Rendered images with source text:

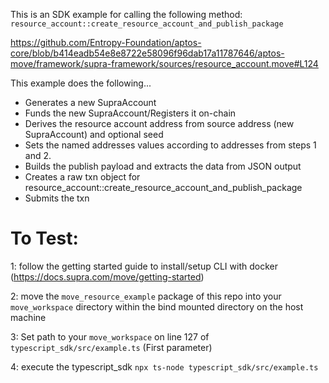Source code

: This is an SDK example for calling the following method:
`resource_account::create_resource_account_and_publish_package`

https://github.com/Entropy-Foundation/aptos-core/blob/b414eadb54e8e8722e58096f96dab17a11787646/aptos-move/framework/supra-framework/sources/resource_account.move#L124

This example does the following...
* Generates a new SupraAccount
* Funds the new SupraAccount/Registers it on-chain
* Derives the resource account address from source address (new SupraAccount) and optional seed
* Sets the named addresses values according to addresses from steps 1 and 2.
* Builds the publish payload and extracts the data from JSON output
* Creates a raw txn object for resource_account::create_resource_account_and_publish_package
* Submits the txn



# To Test:

1: follow the getting started guide to install/setup CLI with docker (https://docs.supra.com/move/getting-started)

2: move the `move_resource_example` package of this repo into your `move_workspace` directory within the bind mounted directory on the host machine

3: Set path to your `move_workspace` on line 127 of `typescript_sdk/src/example.ts` (First parameter)

4: execute the typescript_sdk `npx ts-node typescript_sdk/src/example.ts`


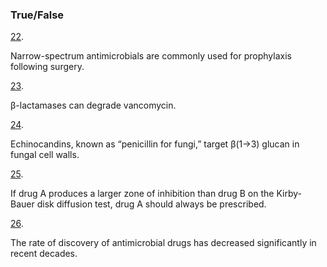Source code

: ### True/False

[22](https://openstax.org/books/microbiology/pages/chapter-14#fs-id1167658378603-solution). 

Narrow-spectrum antimicrobials are commonly used for prophylaxis following surgery.

[23](https://openstax.org/books/microbiology/pages/chapter-14#fs-id1167661343626-solution). 

β-lactamases can degrade vancomycin.

[24](https://openstax.org/books/microbiology/pages/chapter-14#fs-id1167661737846-solution). 

Echinocandins, known as “penicillin for fungi,” target β(1→3) glucan in fungal cell walls.

[25](https://openstax.org/books/microbiology/pages/chapter-14#fs-id1167659407721-solution). 

If drug A produces a larger zone of inhibition than drug B on the Kirby-Bauer disk diffusion test, drug A should always be prescribed.

[26](https://openstax.org/books/microbiology/pages/chapter-14#fs-id1167661401693-solution). 

The rate of discovery of antimicrobial drugs has decreased significantly in recent decades.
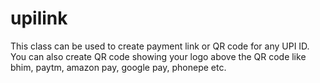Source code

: # upilink
This class can be used to create payment link or QR code for any UPI ID. You can also create QR code showing your logo above the QR code like bhim, paytm, amazon pay, google pay, phonepe etc.
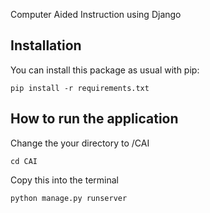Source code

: Computer Aided Instruction using Django


Installation
------------

You can install this package as usual with pip:

    pip install -r requirements.txt


How to run the application
------------

Change the your directory to /CAI

    cd CAI


Copy this into the terminal

    python manage.py runserver

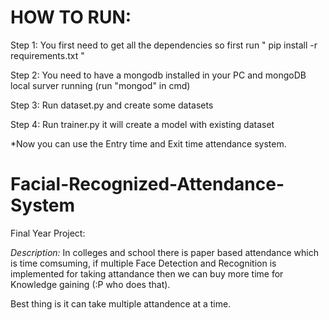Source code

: # HOW TO RUN:

Step 1: You first need to get all the dependencies so first run " pip install -r requirements.txt "

Step 2: You need to  have a mongodb installed in your PC and mongoDB local surver running (run "mongod" in cmd) 

Step 3: Run dataset.py and create some datasets

Step 4: Run trainer.py  it will create a model with existing dataset

*Now you can use the Entry time and Exit time attendance system.







# Facial-Recognized-Attendance-System
Final Year Project:



*Description:*
            In colleges and school there is paper based attendance which is time comsuming, if multiple Face Detection and Recognition is  implemented for taking attandance then we can buy more time for Knowledge gaining (:P who does that).
            
Best thing is it can take multiple attandence at a time.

--- Problem requirements ---
Return every line above exactly, omitting images.

--- Your solution ---
Source code

: This is an SDK example for calling the following method:
`resource_account::create_resource_account_and_publish_package`

https://github.com/Entropy-Foundation/aptos-core/blob/b414eadb54e8e8722e58096f96dab17a11787646/aptos-move/framework/supra-framework/sources/resource_account.move#L124

This example does the following...
* Generates a new SupraAccount
* Funds the new SupraAccount/Registers it on-chain
* Derives the resource account address from source address (new SupraAccount) and optional seed
* Sets the named addresses values according to addresses from steps 1 and 2.
* Builds the publish payload and extracts the data from JSON output
* Creates a raw txn object for resource_account::create_resource_account_and_publish_package
* Submits the txn



# To Test:

1: follow the getting started guide to install/setup CLI with docker (https://docs.supra.com/move/getting-started)

2: move the `move_resource_example` package of this repo into your `move_workspace` directory within the bind mounted directory on the host machine

3: Set path to your `move_workspace` on line 127 of `typescript_sdk/src/example.ts` (First parameter)

4: execute the typescript_sdk `npx ts-node typescript_sdk/src/example.ts`


Source code

: ### True/False

[22](https://openstax.org/books/microbiology/pages/chapter-14#fs-id1167658378603-solution). 

Narrow-spectrum antimicrobials are commonly used for prophylaxis following surgery.

[23](https://openstax.org/books/microbiology/pages/chapter-14#fs-id1167661343626-solution). 

β-lactamases can degrade vancomycin.

[24](https://openstax.org/books/microbiology/pages/chapter-14#fs-id1167661737846-solution). 

Echinocandins, known as “penicillin for fungi,” target β(1→3) glucan in fungal cell walls.

[25](https://openstax.org/books/microbiology/pages/chapter-14#fs-id1167659407721-solution). 

If drug A produces a larger zone of inhibition than drug B on the Kirby-Bauer disk diffusion test, drug A should always be prescribed.

[26](https://openstax.org/books/microbiology/pages/chapter-14#fs-id1167661401693-solution). 

The rate of discovery of antimicrobial drugs has decreased significantly in recent decades.
Source code

: # upilink
This class can be used to create payment link or QR code for any UPI ID. You can also create QR code showing your logo above the QR code like bhim, paytm, amazon pay, google pay, phonepe etc.
Source code

: Computer Aided Instruction using Django


Installation
------------

You can install this package as usual with pip:

    pip install -r requirements.txt


How to run the application
------------

Change the your directory to /CAI

    cd CAI


Copy this into the terminal

    python manage.py runserver

Source code

: # HOW TO RUN:

Step 1: You first need to get all the dependencies so first run " pip install -r requirements.txt "

Step 2: You need to  have a mongodb installed in your PC and mongoDB local surver running (run "mongod" in cmd) 

Step 3: Run dataset.py and create some datasets

Step 4: Run trainer.py  it will create a model with existing dataset

*Now you can use the Entry time and Exit time attendance system.







# Facial-Recognized-Attendance-System
Final Year Project:



*Description:*
            In colleges and school there is paper based attendance which is time comsuming, if multiple Face Detection and Recognition is  implemented for taking attandance then we can buy more time for Knowledge gaining (:P who does that).
            
Best thing is it can take multiple attandence at a time.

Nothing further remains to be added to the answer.